**EXERCISE INSTRUCTIONS**. The result should be a word-for-word retyping of the entries below, free of pictures.

[Collected data]
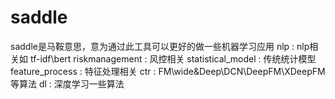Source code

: # saddle
saddle是马鞍意思，意为通过此工具可以更好的做一些机器学习应用
nlp					: 	nlp相关如 tf-idf\bert
riskmanagement		:	风控相关
statistical_model	:	传统统计模型
feature_process		:	特征处理相关
ctr					: 	FM\wide&Deep\DCN\DeepFM\XDeepFM等算法
dl					:	深度学习一些算法
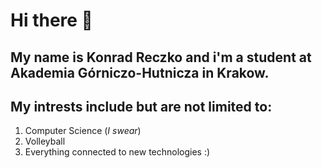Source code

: # Hi there 👋

## My name is Konrad Reczko and i'm a student at **Akademia Górniczo-Hutnicza** in Krakow.

## My intrests include but are not limited to:
1. Computer Science (*I swear*)
2. Volleyball
3. Everything connected to new technologies :)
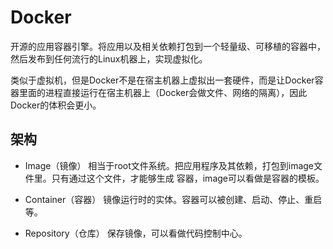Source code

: # Docker

开源的应用容器引擎。将应用以及相关依赖打包到一个轻量级、可移植的容器中，然后发布到任何流行的Linux机器上，实现虚拟化。

类似于虚拟机，但是Docker不是在宿主机器上虚拟出一套硬件，而是让Docker容器里面的进程直接运行在宿主机器上（Docker会做文件、网络的隔离），因此Docker的体积会更小。

## 架构

- Image（镜像） 相当于root文件系统。把应用程序及其依赖，打包到image文件里。只有通过这个文件，才能够生成 容器，image可以看做是容器的模板。

- Container（容器） 镜像运行时的实体。容器可以被创建、启动、停止、重启等。

- Repository（仓库） 保存镜像，可以看做代码控制中心。

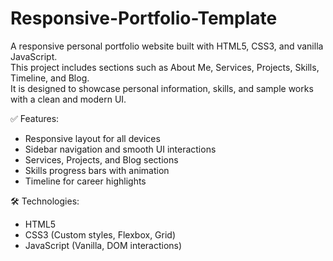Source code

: # Responsive-Portfolio-Template
A responsive personal portfolio website built with HTML5, CSS3, and vanilla JavaScript.  
This project includes sections such as About Me, Services, Projects, Skills, Timeline, and Blog.  
It is designed to showcase personal information, skills, and sample works with a clean and modern UI.  

✅ Features:
- Responsive layout for all devices  
- Sidebar navigation and smooth UI interactions  
- Services, Projects, and Blog sections  
- Skills progress bars with animation  
- Timeline for career highlights  

🛠️ Technologies:  
- HTML5  
- CSS3 (Custom styles, Flexbox, Grid)  
- JavaScript (Vanilla, DOM interactions)  
 
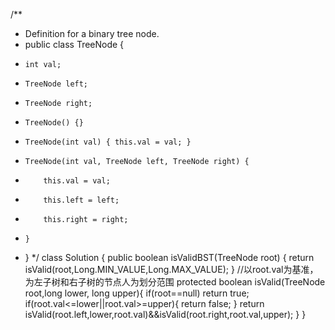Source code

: /**
 * Definition for a binary tree node.
 * public class TreeNode {
 *     int val;
 *     TreeNode left;
 *     TreeNode right;
 *     TreeNode() {}
 *     TreeNode(int val) { this.val = val; }
 *     TreeNode(int val, TreeNode left, TreeNode right) {
 *         this.val = val;
 *         this.left = left;
 *         this.right = right;
 *     }
 * }
 */
class Solution {
    public boolean isValidBST(TreeNode root) {
        return isValid(root,Long.MIN_VALUE,Long.MAX_VALUE);
    }
    //以root.val为基准，为左子树和右子树的节点人为划分范围
    protected boolean isValid(TreeNode root,long lower, long upper){
        if(root==null)
            return true;
        if(root.val<=lower||root.val>=upper){
            return false;
        }
        return isValid(root.left,lower,root.val)&&isValid(root.right,root.val,upper);
    }
}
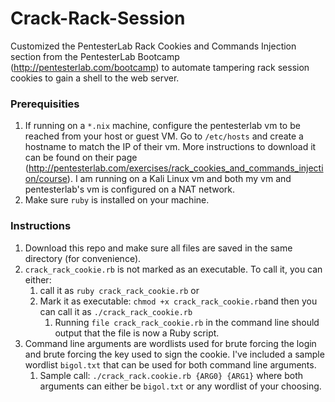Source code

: # Crack-Rack-Session

Customized the PentesterLab Rack Cookies and Commands Injection section from the PentesterLab Bootcamp (http://pentesterlab.com/bootcamp) to automate tampering rack session cookies to gain a shell to the web server.

### Prerequisities
1. If running on a `*.nix` machine, configure the pentesterlab vm to be reached from your host or guest VM. Go to `/etc/hosts` and create a hostname to match the IP of their vm. More instructions to download it can be found on their page (http://pentesterlab.com/exercises/rack_cookies_and_commands_injection/course). I am running on a Kali Linux vm and both my vm and pentesterlab's vm is configured on a NAT network.
1. Make sure `ruby` is installed on your machine.

### Instructions
1. Download this repo and make sure all files are saved in the same directory (for convenience).
1. `crack_rack_cookie.rb` is not marked as an executable. To call it, you can either:
    1. call it as `ruby crack_rack_cookie.rb` or
    1. Mark it as executable: `chmod +x crack_rack_cookie.rb`and then you can call it as `./crack_rack_cookie.rb`
        1. Running `file crack_rack_cookie.rb` in the command line should output that the file is now a Ruby script.
1. Command line arguments are wordlists used for brute forcing the login and brute forcing the key used to sign the cookie. I've included a sample wordlist `bigol.txt` that can be used for both command line arguments.
    1. Sample call: `./crack_rack.cookie.rb {ARG0} {ARG1}` where both arguments can either be `bigol.txt` or any wordlist of your choosing.

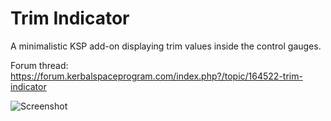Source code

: # Trim Indicator

A minimalistic KSP add-on displaying trim values inside the control gauges.

Forum thread:
https://forum.kerbalspaceprogram.com/index.php?/topic/164522-trim-indicator

![Screenshot](http://i.imgur.com/FTSEuyc.png)
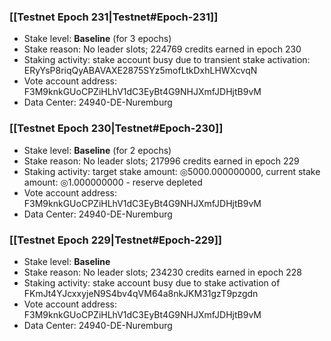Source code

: ### [[Testnet Epoch 231|Testnet#Epoch-231]]
* Stake level: **Baseline** (for 3 epochs)
* Stake reason: No leader slots; 224769 credits earned in epoch 230
* Staking activity: stake account busy due to transient stake activation: ERyYsP8riqQyABAVAXE2875SYz5mofLtkDxhLHWXcvqN
* Vote account address: F3M9knkGUoCPZiHLhV1dC3EyBt4G9NHJXmfJDHjtB9vM
* Data Center: 24940-DE-Nuremburg
### [[Testnet Epoch 230|Testnet#Epoch-230]]
* Stake level: **Baseline** (for 2 epochs)
* Stake reason: No leader slots; 217996 credits earned in epoch 229
* Staking activity: target stake amount: ◎5000.000000000, current stake amount: ◎1.000000000 - reserve depleted
* Vote account address: F3M9knkGUoCPZiHLhV1dC3EyBt4G9NHJXmfJDHjtB9vM
* Data Center: 24940-DE-Nuremburg
### [[Testnet Epoch 229|Testnet#Epoch-229]]
* Stake level: **Baseline**
* Stake reason: No leader slots; 234230 credits earned in epoch 228
* Staking activity: stake account busy due to stake activation of FKmJt4YJcxxyjeN9S4bv4qVM64a8nkJKM31gzT9pzgdn
* Vote account address: F3M9knkGUoCPZiHLhV1dC3EyBt4G9NHJXmfJDHjtB9vM
* Data Center: 24940-DE-Nuremburg
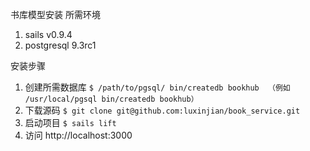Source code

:书库模型安装
所需环境
1. sails v0.9.4
2. postgresql 9.3rc1

安装步骤
1. 创建所需数据库
`$ /path/to/pgsql/ bin/createdb bookhub  （例如 /usr/local/pgsql bin/createdb bookhub）`
2. 下载源码
`$ git clone git@github.com:luxinjian/book_service.git`
3. 启动项目
`$ sails lift`
4. 访问
http://localhost:3000
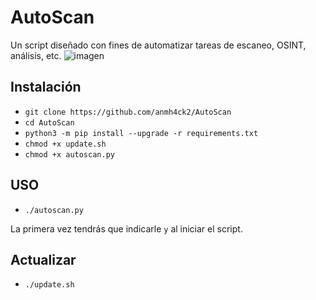 # AutoScan
Un script diseñado con fines de automatizar tareas de escaneo, OSINT, análisis, etc.
![imagen](https://user-images.githubusercontent.com/116729095/206595388-439c198b-7c68-4412-9397-c5a1e4aa9b4a.png)


## Instalación
- `git clone https://github.com/anmh4ck2/AutoScan`
- `cd AutoScan`
- `python3 -m pip install --upgrade -r requirements.txt`
- `chmod +x update.sh`
- `chmod +x autoscan.py`

## USO
- `./autoscan.py`

La primera vez tendrás que indicarle `y` al iniciar el script.

## Actualizar
- `./update.sh`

**TASK SOLUTION**.
Source code

: # saddle
saddle是马鞍意思，意为通过此工具可以更好的做一些机器学习应用
nlp					: 	nlp相关如 tf-idf\bert
riskmanagement		:	风控相关
statistical_model	:	传统统计模型
feature_process		:	特征处理相关
ctr					: 	FM\wide&Deep\DCN\DeepFM\XDeepFM等算法
dl					:	深度学习一些算法
Source code

: # Hi there 👋

## My name is Konrad Reczko and i'm a student at **Akademia Górniczo-Hutnicza** in Krakow.

## My intrests include but are not limited to:
1. Computer Science (*I swear*)
2. Volleyball
3. Everything connected to new technologies :)
Source code

: # Docker

开源的应用容器引擎。将应用以及相关依赖打包到一个轻量级、可移植的容器中，然后发布到任何流行的Linux机器上，实现虚拟化。

类似于虚拟机，但是Docker不是在宿主机器上虚拟出一套硬件，而是让Docker容器里面的进程直接运行在宿主机器上（Docker会做文件、网络的隔离），因此Docker的体积会更小。

## 架构

- Image（镜像） 相当于root文件系统。把应用程序及其依赖，打包到image文件里。只有通过这个文件，才能够生成 容器，image可以看做是容器的模板。

- Container（容器） 镜像运行时的实体。容器可以被创建、启动、停止、重启等。

- Repository（仓库） 保存镜像，可以看做代码控制中心。

Source code

: # Responsive-Portfolio-Template
A responsive personal portfolio website built with HTML5, CSS3, and vanilla JavaScript.  
This project includes sections such as About Me, Services, Projects, Skills, Timeline, and Blog.  
It is designed to showcase personal information, skills, and sample works with a clean and modern UI.  

✅ Features:
- Responsive layout for all devices  
- Sidebar navigation and smooth UI interactions  
- Services, Projects, and Blog sections  
- Skills progress bars with animation  
- Timeline for career highlights  

🛠️ Technologies:  
- HTML5  
- CSS3 (Custom styles, Flexbox, Grid)  
- JavaScript (Vanilla, DOM interactions)  
 
Source code

: /**
 * Definition for a binary tree node.
 * public class TreeNode {
 *     int val;
 *     TreeNode left;
 *     TreeNode right;
 *     TreeNode() {}
 *     TreeNode(int val) { this.val = val; }
 *     TreeNode(int val, TreeNode left, TreeNode right) {
 *         this.val = val;
 *         this.left = left;
 *         this.right = right;
 *     }
 * }
 */
class Solution {
    public boolean isValidBST(TreeNode root) {
        return isValid(root,Long.MIN_VALUE,Long.MAX_VALUE);
    }
    //以root.val为基准，为左子树和右子树的节点人为划分范围
    protected boolean isValid(TreeNode root,long lower, long upper){
        if(root==null)
            return true;
        if(root.val<=lower||root.val>=upper){
            return false;
        }
        return isValid(root.left,lower,root.val)&&isValid(root.right,root.val,upper);
    }
}
Source code

: # Crack-Rack-Session

Customized the PentesterLab Rack Cookies and Commands Injection section from the PentesterLab Bootcamp (http://pentesterlab.com/bootcamp) to automate tampering rack session cookies to gain a shell to the web server.

### Prerequisities
1. If running on a `*.nix` machine, configure the pentesterlab vm to be reached from your host or guest VM. Go to `/etc/hosts` and create a hostname to match the IP of their vm. More instructions to download it can be found on their page (http://pentesterlab.com/exercises/rack_cookies_and_commands_injection/course). I am running on a Kali Linux vm and both my vm and pentesterlab's vm is configured on a NAT network.
1. Make sure `ruby` is installed on your machine.

### Instructions
1. Download this repo and make sure all files are saved in the same directory (for convenience).
1. `crack_rack_cookie.rb` is not marked as an executable. To call it, you can either:
    1. call it as `ruby crack_rack_cookie.rb` or
    1. Mark it as executable: `chmod +x crack_rack_cookie.rb`and then you can call it as `./crack_rack_cookie.rb`
        1. Running `file crack_rack_cookie.rb` in the command line should output that the file is now a Ruby script.
1. Command line arguments are wordlists used for brute forcing the login and brute forcing the key used to sign the cookie. I've included a sample wordlist `bigol.txt` that can be used for both command line arguments.
    1. Sample call: `./crack_rack.cookie.rb {ARG0} {ARG1}` where both arguments can either be `bigol.txt` or any wordlist of your choosing.

Source code

: # Trim Indicator

A minimalistic KSP add-on displaying trim values inside the control gauges.

Forum thread:
https://forum.kerbalspaceprogram.com/index.php?/topic/164522-trim-indicator

![Screenshot](http://i.imgur.com/FTSEuyc.png)
Source code

: ### [[Testnet Epoch 231|Testnet#Epoch-231]]
* Stake level: **Baseline** (for 3 epochs)
* Stake reason: No leader slots; 224769 credits earned in epoch 230
* Staking activity: stake account busy due to transient stake activation: ERyYsP8riqQyABAVAXE2875SYz5mofLtkDxhLHWXcvqN
* Vote account address: F3M9knkGUoCPZiHLhV1dC3EyBt4G9NHJXmfJDHjtB9vM
* Data Center: 24940-DE-Nuremburg
### [[Testnet Epoch 230|Testnet#Epoch-230]]
* Stake level: **Baseline** (for 2 epochs)
* Stake reason: No leader slots; 217996 credits earned in epoch 229
* Staking activity: target stake amount: ◎5000.000000000, current stake amount: ◎1.000000000 - reserve depleted
* Vote account address: F3M9knkGUoCPZiHLhV1dC3EyBt4G9NHJXmfJDHjtB9vM
* Data Center: 24940-DE-Nuremburg
### [[Testnet Epoch 229|Testnet#Epoch-229]]
* Stake level: **Baseline**
* Stake reason: No leader slots; 234230 credits earned in epoch 228
* Staking activity: stake account busy due to stake activation of FKmJt4YJcxxyjeN9S4bv4qVM64a8nkJKM31gzT9pzgdn
* Vote account address: F3M9knkGUoCPZiHLhV1dC3EyBt4G9NHJXmfJDHjtB9vM
* Data Center: 24940-DE-Nuremburg
Source code

:书库模型安装
所需环境
1. sails v0.9.4
2. postgresql 9.3rc1

安装步骤
1. 创建所需数据库
`$ /path/to/pgsql/ bin/createdb bookhub  （例如 /usr/local/pgsql bin/createdb bookhub）`
2. 下载源码
`$ git clone git@github.com:luxinjian/book_service.git`
3. 启动项目
`$ sails lift`
4. 访问
http://localhost:3000
 # AutoScan
Un script diseñado con fines de automatizar tareas de escaneo, OSINT, análisis, etc.
![imagen](https://user-images.githubusercontent.com/116729095/206595388-439c198b-7c68-4412-9397-c5a1e4aa9b4a.png)


## Instalación
- `git clone https://github.com/anmh4ck2/AutoScan`
- `cd AutoScan`
- `python3 -m pip install --upgrade -r requirements.txt`
- `chmod +x update.sh`
- `chmod +x autoscan.py`

## USO
- `./autoscan.py`

La primera vez tendrás que indicarle `y` al iniciar el script.

## Actualizar
- `./update.sh`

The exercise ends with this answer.